Creativity. Imagination. Personality. These aspects of a person’s personality are more important than schools make them out to be. People preach individuality constantly. In fact, one of the most frequently taught life lessons in the world is, “be unique and be yourself.” But how can someone “be themselves” when they go somewhere that trains them to be exactly like everyone else. School is like a factory. It teaches every child the same process, the same system, and the same subjects. It rips out every ounce of individuality they have. Except for when it involves arts education. In that case, it helps create a better world, with an enormous variety of wonderful people. Arts education isn’t just a career path, it allows for enjoyment in school, greater analytical and critical thinking ability, improves behavior, enhances creativity and self-esteem, provides emotional support, and advances students’ skills in other classes.

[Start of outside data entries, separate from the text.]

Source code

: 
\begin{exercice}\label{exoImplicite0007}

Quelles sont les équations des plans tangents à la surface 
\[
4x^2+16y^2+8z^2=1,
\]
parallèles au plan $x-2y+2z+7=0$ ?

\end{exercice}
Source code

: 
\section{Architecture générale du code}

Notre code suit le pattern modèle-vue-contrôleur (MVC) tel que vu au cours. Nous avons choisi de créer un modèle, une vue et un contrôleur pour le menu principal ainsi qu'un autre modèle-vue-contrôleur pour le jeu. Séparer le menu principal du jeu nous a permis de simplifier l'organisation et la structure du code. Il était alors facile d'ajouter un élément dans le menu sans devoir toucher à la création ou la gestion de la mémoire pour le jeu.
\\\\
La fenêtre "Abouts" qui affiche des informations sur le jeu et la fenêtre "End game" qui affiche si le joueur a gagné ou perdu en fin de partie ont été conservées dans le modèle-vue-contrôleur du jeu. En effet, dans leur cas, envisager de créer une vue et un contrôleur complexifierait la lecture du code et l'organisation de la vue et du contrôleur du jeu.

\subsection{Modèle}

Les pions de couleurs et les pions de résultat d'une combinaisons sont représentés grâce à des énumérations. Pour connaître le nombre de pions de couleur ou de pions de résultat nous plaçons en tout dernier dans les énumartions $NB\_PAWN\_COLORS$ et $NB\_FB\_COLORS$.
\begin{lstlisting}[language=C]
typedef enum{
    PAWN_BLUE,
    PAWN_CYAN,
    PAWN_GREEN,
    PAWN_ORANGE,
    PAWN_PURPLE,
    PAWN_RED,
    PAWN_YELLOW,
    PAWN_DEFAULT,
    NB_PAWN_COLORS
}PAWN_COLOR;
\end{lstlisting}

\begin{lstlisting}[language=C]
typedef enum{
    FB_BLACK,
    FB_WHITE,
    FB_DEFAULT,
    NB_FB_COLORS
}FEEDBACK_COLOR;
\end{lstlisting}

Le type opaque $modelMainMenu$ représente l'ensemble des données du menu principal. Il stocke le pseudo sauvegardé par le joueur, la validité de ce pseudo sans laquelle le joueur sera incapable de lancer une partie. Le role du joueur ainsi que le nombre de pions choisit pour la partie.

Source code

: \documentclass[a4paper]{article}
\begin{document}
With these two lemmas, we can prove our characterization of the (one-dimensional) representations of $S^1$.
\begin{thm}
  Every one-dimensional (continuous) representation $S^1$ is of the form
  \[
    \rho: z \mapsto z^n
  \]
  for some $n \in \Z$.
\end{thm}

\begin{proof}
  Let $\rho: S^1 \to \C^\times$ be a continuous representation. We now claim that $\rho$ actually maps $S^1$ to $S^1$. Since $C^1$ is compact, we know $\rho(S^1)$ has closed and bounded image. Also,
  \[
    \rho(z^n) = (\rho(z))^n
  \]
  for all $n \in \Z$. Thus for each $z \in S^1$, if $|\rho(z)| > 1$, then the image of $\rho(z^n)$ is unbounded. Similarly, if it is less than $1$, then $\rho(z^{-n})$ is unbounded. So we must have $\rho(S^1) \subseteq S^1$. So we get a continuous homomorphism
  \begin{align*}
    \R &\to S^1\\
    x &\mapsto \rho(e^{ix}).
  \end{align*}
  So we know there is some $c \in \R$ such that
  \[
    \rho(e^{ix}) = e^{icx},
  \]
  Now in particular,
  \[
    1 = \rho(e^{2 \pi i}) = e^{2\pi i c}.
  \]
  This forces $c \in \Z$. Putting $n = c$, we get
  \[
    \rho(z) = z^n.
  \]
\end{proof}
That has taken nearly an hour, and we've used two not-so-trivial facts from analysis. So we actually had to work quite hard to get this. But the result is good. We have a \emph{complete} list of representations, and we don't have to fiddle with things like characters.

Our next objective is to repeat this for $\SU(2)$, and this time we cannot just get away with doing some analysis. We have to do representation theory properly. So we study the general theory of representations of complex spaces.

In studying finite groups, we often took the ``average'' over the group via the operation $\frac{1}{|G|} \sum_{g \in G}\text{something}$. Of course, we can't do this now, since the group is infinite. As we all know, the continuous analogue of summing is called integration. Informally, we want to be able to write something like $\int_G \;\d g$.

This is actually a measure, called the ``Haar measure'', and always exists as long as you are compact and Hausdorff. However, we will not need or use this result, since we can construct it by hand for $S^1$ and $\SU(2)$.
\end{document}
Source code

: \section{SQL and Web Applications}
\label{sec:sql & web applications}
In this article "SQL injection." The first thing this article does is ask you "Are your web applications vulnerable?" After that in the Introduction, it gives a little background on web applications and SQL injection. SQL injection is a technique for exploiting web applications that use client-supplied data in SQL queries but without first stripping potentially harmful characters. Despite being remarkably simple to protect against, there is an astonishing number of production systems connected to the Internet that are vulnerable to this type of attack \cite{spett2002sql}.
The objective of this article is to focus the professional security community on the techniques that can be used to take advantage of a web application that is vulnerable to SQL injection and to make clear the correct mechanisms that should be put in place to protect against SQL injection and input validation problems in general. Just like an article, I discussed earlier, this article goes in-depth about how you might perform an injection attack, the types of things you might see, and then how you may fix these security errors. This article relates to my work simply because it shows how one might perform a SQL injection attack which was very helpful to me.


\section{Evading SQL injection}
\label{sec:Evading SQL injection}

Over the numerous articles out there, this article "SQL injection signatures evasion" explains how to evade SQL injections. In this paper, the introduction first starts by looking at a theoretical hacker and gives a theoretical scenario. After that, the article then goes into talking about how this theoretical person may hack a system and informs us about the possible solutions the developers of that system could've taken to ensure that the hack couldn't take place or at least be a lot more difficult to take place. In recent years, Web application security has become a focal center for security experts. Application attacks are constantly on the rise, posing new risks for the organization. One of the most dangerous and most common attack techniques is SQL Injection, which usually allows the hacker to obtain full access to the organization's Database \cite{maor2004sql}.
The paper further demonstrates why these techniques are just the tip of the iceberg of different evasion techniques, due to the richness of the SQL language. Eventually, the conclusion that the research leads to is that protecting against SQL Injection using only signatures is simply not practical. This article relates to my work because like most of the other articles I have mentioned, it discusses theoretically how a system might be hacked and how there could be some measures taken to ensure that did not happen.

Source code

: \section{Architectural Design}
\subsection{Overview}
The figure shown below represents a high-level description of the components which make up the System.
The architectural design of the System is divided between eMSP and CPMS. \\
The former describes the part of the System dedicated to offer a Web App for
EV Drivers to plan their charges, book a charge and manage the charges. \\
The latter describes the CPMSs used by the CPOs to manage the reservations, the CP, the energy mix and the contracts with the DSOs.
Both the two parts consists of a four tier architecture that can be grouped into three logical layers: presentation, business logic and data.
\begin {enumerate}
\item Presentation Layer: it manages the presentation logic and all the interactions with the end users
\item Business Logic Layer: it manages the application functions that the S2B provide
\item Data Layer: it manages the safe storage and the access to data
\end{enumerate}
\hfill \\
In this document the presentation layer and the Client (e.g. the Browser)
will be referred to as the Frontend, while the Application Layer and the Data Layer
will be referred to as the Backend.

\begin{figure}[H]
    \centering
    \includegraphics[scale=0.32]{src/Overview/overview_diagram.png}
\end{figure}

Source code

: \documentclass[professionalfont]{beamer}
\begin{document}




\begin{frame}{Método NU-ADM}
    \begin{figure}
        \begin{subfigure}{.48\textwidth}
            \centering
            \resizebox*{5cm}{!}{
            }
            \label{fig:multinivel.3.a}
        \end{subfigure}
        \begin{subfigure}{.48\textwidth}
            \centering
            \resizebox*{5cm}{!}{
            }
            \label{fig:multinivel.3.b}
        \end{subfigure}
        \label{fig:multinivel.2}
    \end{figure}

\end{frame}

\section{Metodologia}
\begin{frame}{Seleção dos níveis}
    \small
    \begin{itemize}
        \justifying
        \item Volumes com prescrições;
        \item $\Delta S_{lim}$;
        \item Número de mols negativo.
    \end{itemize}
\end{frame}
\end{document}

Arts Education brings out the best in students. Allowing them to be a part of something they genuinely enjoy. They get to embrace their talents and strengths, and study topics that interest them. Overall, it provides students with an enjoyment for school. Schools with highly developed arts programs or with more students involved in them, have a higher school attendance rate. A study preformed on Missouri public schools revealed “those with greater arts participation were more likely to come to class, avoid being removed, and graduate.” (Center for Online Education). Arts programs lead to, on average, a 95.1% attendance rate. While schools with a lower number of arts programs have, on average, a 94.1% attendance rate. (Grace Chen). Not only does this mean more students are going to school, but it also means the school with a higher attendance rate is getting more state funding. Based on the center for arts education report, schools with these programs also have higher graduation rates compared to schools without them. Meaning students with a lack of arts education are more likely drop-out. Students involved in arts education programs are more likely to attend college. It makes students want to continue schooling. They are three times as likely to receive their bachelor’s degree and graduate college. It opens up thousands of opportunities for each student.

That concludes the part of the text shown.